TSMC disclosed June 2024 net revenue of $13.2 billion, a 67% year-over-year surge that marks the strongest single month in the company's history, coming just days before its Q2 2024 earnings report on Thursday. The number significantly exceeds the growth trajectory implied by the prior FY 2024 revenue base of $2.9 trillion NT (approximately $89B USD), which itself already reflected 33.9% annual growth. Gross margins have held at a robust 56.1% even as the company continues to ramp advanced nodes.
The print matters because TSMC is the central artery of global AI chip production — every major accelerator from NVIDIA, AMD, and Apple flows through its fabs. A 67% revenue jump in a single month signals that AI-driven wafer demand is not slowing, and it puts upward pressure on the full-year consensus numbers that analysts have been gradually lifting all year. Thursday's call becomes a referendum on whether management raises full-year guidance and expands its CoWoS advanced packaging capacity commentary.
The bull case is straightforward: record revenue with fat margins heading into earnings typically catalyzes a re-rating, and the stock has historically gapped up on positive guidance revisions.

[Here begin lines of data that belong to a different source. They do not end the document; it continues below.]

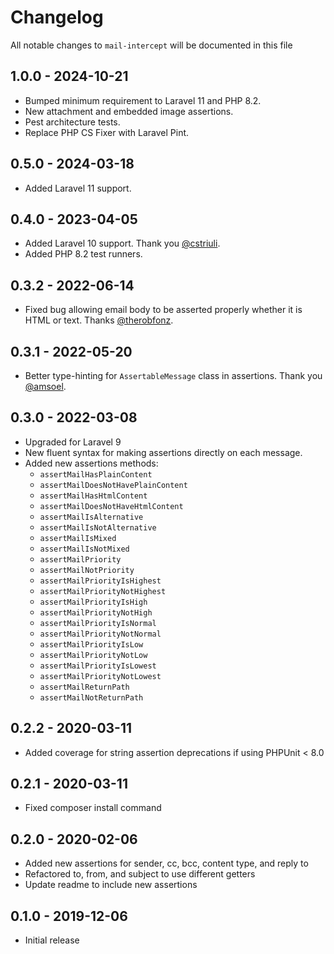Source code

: # Changelog

All notable changes to `mail-intercept` will be documented in this file

## 1.0.0 - 2024-10-21

- Bumped minimum requirement to Laravel 11 and PHP 8.2.
- New attachment and embedded image assertions.
- Pest architecture tests.
- Replace PHP CS Fixer with Laravel Pint.

## 0.5.0 - 2024-03-18

- Added Laravel 11 support.

## 0.4.0 - 2023-04-05

- Added Laravel 10 support. Thank you [@cstriuli](https://github.com/cstriuli).
- Added PHP 8.2 test runners.

## 0.3.2 - 2022-06-14

- Fixed bug allowing email body to be asserted properly whether it is HTML or text. Thanks [@therobfonz](https://github.com/therobfonz).

## 0.3.1 - 2022-05-20

- Better type-hinting for `AssertableMessage` class in assertions. Thank you [@amsoel](https://github.com/amsoell).

## 0.3.0 - 2022-03-08

- Upgraded for Laravel 9
- New fluent syntax for making assertions directly on each message.
- Added new assertions methods:
  - `assertMailHasPlainContent`
  - `assertMailDoesNotHavePlainContent`
  - `assertMailHasHtmlContent`
  - `assertMailDoesNotHaveHtmlContent`
  - `assertMailIsAlternative`
  - `assertMailIsNotAlternative`
  - `assertMailIsMixed`
  - `assertMailIsNotMixed`
  - `assertMailPriority`
  - `assertMailNotPriority`
  - `assertMailPriorityIsHighest`
  - `assertMailPriorityNotHighest`
  - `assertMailPriorityIsHigh`
  - `assertMailPriorityNotHigh`
  - `assertMailPriorityIsNormal`
  - `assertMailPriorityNotNormal`
  - `assertMailPriorityIsLow`
  - `assertMailPriorityNotLow`
  - `assertMailPriorityIsLowest`
  - `assertMailPriorityNotLowest`
  - `assertMailReturnPath`
  - `assertMailNotReturnPath`

## 0.2.2 - 2020-03-11

- Added coverage for string assertion deprecations if using PHPUnit < 8.0

## 0.2.1 - 2020-03-11

- Fixed composer install command

## 0.2.0 - 2020-02-06

- Added new assertions for sender, cc, bcc, content type, and reply to
- Refactored to, from, and subject to use different getters
- Update readme to include new assertions

## 0.1.0 - 2019-12-06

- Initial release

The bear case centers on whether June was pull-forward demand from hyperscalers front-loading orders ahead of potential tariff or export-control changes, which would hollow out Q3 guidance. Valuation is not cheap at these levels after the year-to-date run.
What to watch Thursday: CoWoS capacity guidance for H2, any commentary on geopolitical risk to Arizona fab ramp timelines, and the Q3 revenue range vs. the $13B+ monthly run-rate implied by June. A miss on forward guidance despite the record month would be the classic 'sell the news' setup.